» Exercise brief:
Give every line of the material back exactly, images removed.

══ Material provided ══

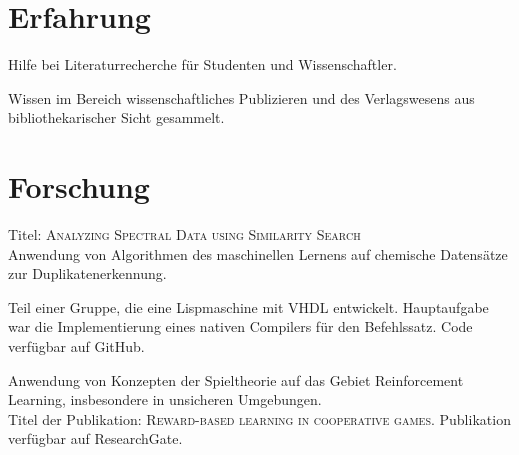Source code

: \documentclass[]{deedy-resume-openfont}
\begin{document}
\begin{minipage}[t]{0.66\textwidth} 


\section{Erfahrung}

\vspace{\topsep} %
\begin{tightemize}
\item Hilfe bei Literaturrecherche für Studenten und Wissenschaftler.
\item Wissen im Bereich wissenschaftliches Publizieren und des Verlagswesens aus bibliothekarischer Sicht gesammelt.
\end{tightemize}
\sectionsep


\section{Forschung}
\descript{}
Titel: \textsc{Analyzing Spectral Data using Similarity Search} \\
Anwendung von Algorithmen des maschinellen Lernens auf chemische Datensätze zur Duplikatenerkennung. 
\sectionsep

Teil einer Gruppe, die eine Lispmaschine mit VHDL entwickelt. Hauptaufgabe war die Implementierung eines nativen Compilers für den Befehlssatz. Code verfügbar auf GitHub.

\descript{}
Anwendung von Konzepten der Spieltheorie auf das Gebiet Reinforcement Learning, insbesondere in unsicheren Umgebungen. \\
Titel der Publikation: \textsc{Reward-based learning in cooperative games}. Publikation verfügbar auf ResearchGate. 
\sectionsep


\end{minipage} 
\end{document}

═══

» Task result:
Source code

: \documentclass[]{deedy-resume-openfont}
\begin{document}
\begin{minipage}[t]{0.66\textwidth} 


\section{Erfahrung}

\vspace{\topsep} %
\begin{tightemize}
\item Hilfe bei Literaturrecherche für Studenten und Wissenschaftler.
\item Wissen im Bereich wissenschaftliches Publizieren und des Verlagswesens aus bibliothekarischer Sicht gesammelt.
\end{tightemize}
\sectionsep


\section{Forschung}
\descript{}
Titel: \textsc{Analyzing Spectral Data using Similarity Search} \\
Anwendung von Algorithmen des maschinellen Lernens auf chemische Datensätze zur Duplikatenerkennung. 
\sectionsep

Teil einer Gruppe, die eine Lispmaschine mit VHDL entwickelt. Hauptaufgabe war die Implementierung eines nativen Compilers für den Befehlssatz. Code verfügbar auf GitHub.

\descript{}
Anwendung von Konzepten der Spieltheorie auf das Gebiet Reinforcement Learning, insbesondere in unsicheren Umgebungen. \\
Titel der Publikation: \textsc{Reward-based learning in cooperative games}. Publikation verfügbar auf ResearchGate. 
\sectionsep


\end{minipage} 
\end{document}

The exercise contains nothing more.